Nöronal sinaps yapısı, çeşitleri ve nasıl çalıştığı
nöronal sinaps bilgi aktarma hedefi ile iki nöronun terminal düğmelerinin birleşmesinden oluşur. Sinaps kelimesi Yunanca'dan geliyor. sunaptein, "toplamak" demek..
Sinapsta, bir nöron mesajı gönderirken, diğerinin bir kısmı onu alır. Böylece, iletişim genellikle bir yönde gerçekleşir: bir nöron veya hücrenin terminal butonundan diğer hücrenin zarına. Bazı istisnalar olduğu doğru olsa da.
Her bir nöron, diğer sinir hücrelerinin terminal düğmelerinden bilgi alır. Ve sırayla, sonuncunun terminal düğmeleri diğer nöronlarla sinapslaşıyor.
Terminal düğmesi, bir sinonun ucunda, sinapsta bilgi gönderen küçük bir kalınlaşma olarak tanımlanır.
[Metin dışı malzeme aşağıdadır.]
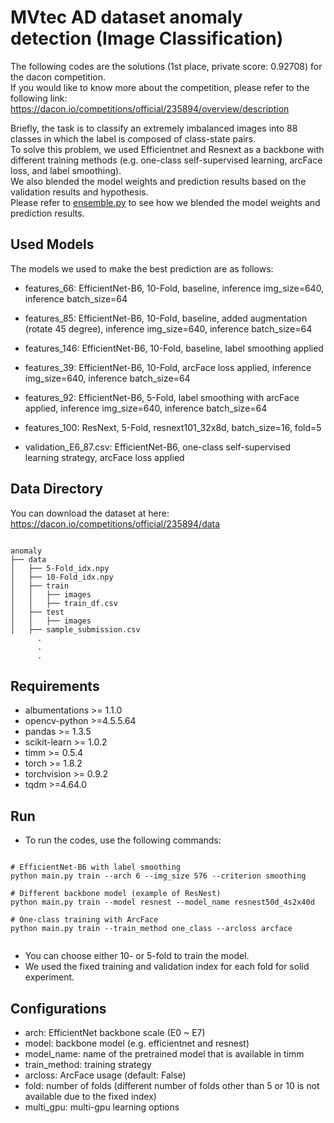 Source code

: # MVtec AD dataset anomaly detection (Image Classification)

The following codes are the solutions (1st place, private score: 0.92708) for the dacon competition.  
If you would like to know more about the competition, please refer to the following link:  
https://dacon.io/competitions/official/235894/overview/description

Briefly, the task is to classify an extremely imbalanced images into 88 classes 
in which the label is composed of class-state pairs.  
To solve this problem, we used Efficientnet and Resnext as a backbone with different training methods (e.g. one-class self-supervised learning, arcFace loss, and  label smoothing).  
We also blended the model weights and prediction results based on the validation results and hypothesis.  
Please refer to [ensemble.py](https://github.com/Karel911/MVtec_AD-anomaly-detection/blob/main/ensemble.py) to see how we blended the model weights and prediction results.  

## Used Models
The models we used to make the best prediction are as follows:
* features_66: EfficientNet-B6, 10-Fold, baseline, inference img_size=640, inference batch_size=64
* features_85: EfficientNet-B6, 10-Fold, baseline, added augmentation (rotate 45 degree), inference img_size=640, inference batch_size=64
* features_146: EfficientNet-B6, 10-Fold, baseline, label smoothing applied


* features_39: EfficientNet-B6, 10-Fold, arcFace loss applied, inference img_size=640, inference batch_size=64
* features_92: EfficientNet-B6, 5-Fold, label smoothing with arcFace applied, inference img_size=640, inference batch_size=64
* features_100: ResNext, 5-Fold, resnext101_32x8d, batch_size=16, fold=5
* validation_E6_87.csv: EfficientNet-B6, one-class self-supervised learning strategy, arcFace loss applied


## Data Directory
You can download the dataset at here: https://dacon.io/competitions/official/235894/data
<pre><code>
anomaly
├── data
│   ├── 5-Fold_idx.npy
│   ├── 10-Fold_idx.npy
│   ├── train
│   │   ├── images
│   │   ├── train_df.csv
│   ├── test
│   │   ├── images
│   ├── sample_submission.csv
      .
      .
      .
</code></pre>

## Requirements
* albumentations >= 1.1.0
* opencv-python >=4.5.5.64
* pandas >= 1.3.5
* scikit-learn >= 1.0.2
* timm >= 0.5.4
* torch >= 1.8.2
* torchvision >= 0.9.2
* tqdm >=4.64.0

## Run
* To run the codes, use the following commands:<br>
<pre><code>
# EfficientNet-B6 with label smoothing
python main.py train --arch 6 --img_size 576 --criterion smoothing

# Different backbone model (example of ResNest)
python main.py train --model resnest --model_name resnest50d_4s2x40d

# One-class training with ArcFace
python main.py train --train_method one_class --arcloss arcface

</code></pre>
* You can choose either 10- or 5-fold to train the model.  
* We used the fixed training and validation index for each fold for solid experiment.

## Configurations
* arch: EfficientNet backbone scale (E0 ~ E7)
* model: backbone model (e.g. efficientnet and resnest)
* model_name: name of the pretrained model that is available in timm
* train_method: training strategy 
* arcloss: ArcFace usage (default: False)
* fold: number of folds (different number of folds other than 5 or 10 is not available due to the fixed index)
* multi_gpu: multi-gpu learning options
Oysa bir akson, nöronun çekirdeğinden terminal düğmesine kadar mesajlar taşıyan bir tür uzatılmış ve ince "kablo" dur..
Tek bir nöron yüzlerce nörondan bilgi alabilir ve her biri onunla çok sayıda sinaps kurabilir..
Sinir hücrelerinin terminal düğmeleri soma veya dendritlerin membranı ile sinaps yapabilir.
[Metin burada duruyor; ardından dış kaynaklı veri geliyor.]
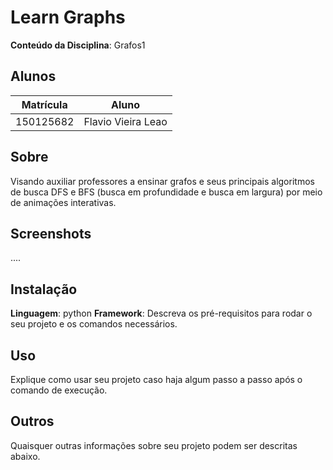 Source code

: # Learn Graphs

**Conteúdo da Disciplina**: Grafos1<br>

## Alunos
|Matrícula | Aluno |
| -- | -- |
| 150125682  | Flavio Vieira Leao |

## Sobre 
Visando auxiliar professores a ensinar grafos e seus principais algoritmos de busca DFS e BFS (busca em profundidade e busca em largura) por meio de animações interativas.
## Screenshots
....

## Instalação 
**Linguagem**: python
**Framework**: 
Descreva os pré-requisitos para rodar o seu projeto e os comandos necessários.

## Uso 
Explique como usar seu projeto caso haja algum passo a passo após o comando de execução.

## Outros 
Quaisquer outras informações sobre seu projeto podem ser descritas abaixo.





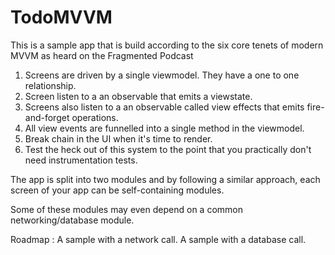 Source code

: # TodoMVVM

This is a sample app that is build according to the six core tenets of modern MVVM as heard on the Fragmented Podcast

1. Screens are driven by a single viewmodel. They have a one to one relationship. 
2. Screen listen to a an observable that emits a viewstate.
3. Screens also listen to a an observable called view effects that emits fire-and-forget operations.
4. All view events are funnelled into a single method in the viewmodel.
5. Break chain in the UI when it's time to render.
6. Test the heck out of this system to the point that you practically don't need instrumentation tests. 

The app is split into two modules and by following a similar approach, each screen of your app can be self-containing modules.

Some of these modules may even depend on a common networking/database module.

Roadmap : 
A sample with a network call.
A sample with a database call.
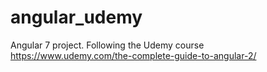 # angular_udemy
Angular 7 project. Following the Udemy course https://www.udemy.com/the-complete-guide-to-angular-2/ 
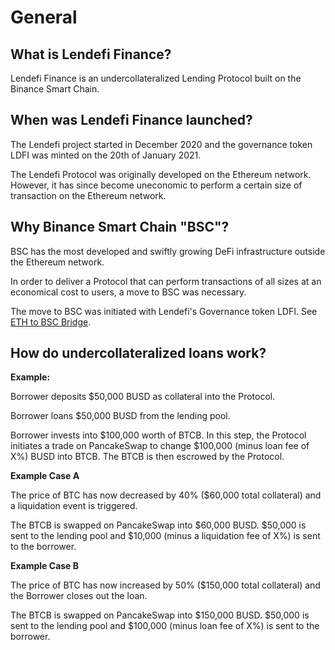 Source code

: # General

## What is Lendefi Finance?

Lendefi Finance is an undercollateralized Lending Protocol built on the Binance Smart Chain. 

## When was Lendefi Finance launched?

The Lendefi project started in December 2020 and the governance token LDFI was minted on the 20th of January 2021.

The Lendefi Protocol was originally developed on the Ethereum network. However, it has since become uneconomic to perform a certain size of transaction on the Ethereum network. 

## Why Binance Smart Chain "BSC"?

BSC has the most developed and swiftly growing DeFi infrastructure outside the Ethereum network.   
  
In order to deliver a Protocol that can perform transactions of all sizes at an economical cost to users, a move to BSC was necessary.  
  
The move to BSC was initiated with Lendefi's Governance token LDFI. See [ETH to BSC Bridge](https://app.gitbook.com/@lendefi/s/lendefi-finance/~/drafts/-MYdkbmtt5w8M5uQiHl5/how-to-guides/eth-to-bsc-bridge).

## How do undercollateralized loans work?

**Example:**

Borrower deposits $50,000 BUSD as collateral into the Protocol.

Borrower loans $50,000 BUSD from the lending pool.

Borrower invests into $100,000 worth of BTCB. In this step, the Protocol initiates a trade on PancakeSwap to change $100,000 \(minus loan fee of X%\) BUSD into BTCB. The BTCB is then escrowed by the Protocol.

**Example Case A**

The price of BTC has now decreased by 40% \($60,000 total collateral\) and a  liquidation event is triggered.

The BTCB is swapped on PancakeSwap into $60,000 BUSD. $50,000 is sent to the lending pool and $10,000 \(minus a liquidation fee of X%\) is sent to the borrower.

**Example Case B**

The price of BTC has now increased by 50% \($150,000 total collateral\) and the Borrower closes out the loan.

The BTCB is swapped on PancakeSwap into $150,000 BUSD. $50,000 is sent to the lending pool and $100,000 \(minus loan fee of X%\) is sent to the borrower.





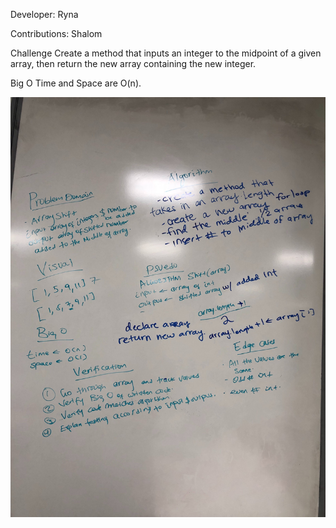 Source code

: Developer: Ryna

Contributions: Shalom

Challenge Create a method that inputs an integer to the midpoint of a given array, then return the new array containing the new integer.

Big O 
Time and Space are O(n).
 

![Whiteboard](https://github.com/rynnnaa/data-structures-and-algorithms/blob/master/assets/Image%20from%20iOS.jpg)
Soma veya hücre gövdesi, nöronun çekirdeğini içerir. Hücrenin korunmasını mümkün kılan mekanizmalara sahiptir. Buna karşılık, dendritler, nöronun somadan başlayan bir ağaca benzeyen dallarıdır..
Bir aksiyon potansiyeli bir nöronun aksonundan geçtiğinde, terminal düğmeleri kimyasalları serbest bırakır. Bu maddelerin, bağlandıkları nöronlar üzerinde uyarıcı veya engelleyici etkileri olabilir. Tüm sürecin sonunda, bu sinapsların etkileri davranışımızı arttırıyor..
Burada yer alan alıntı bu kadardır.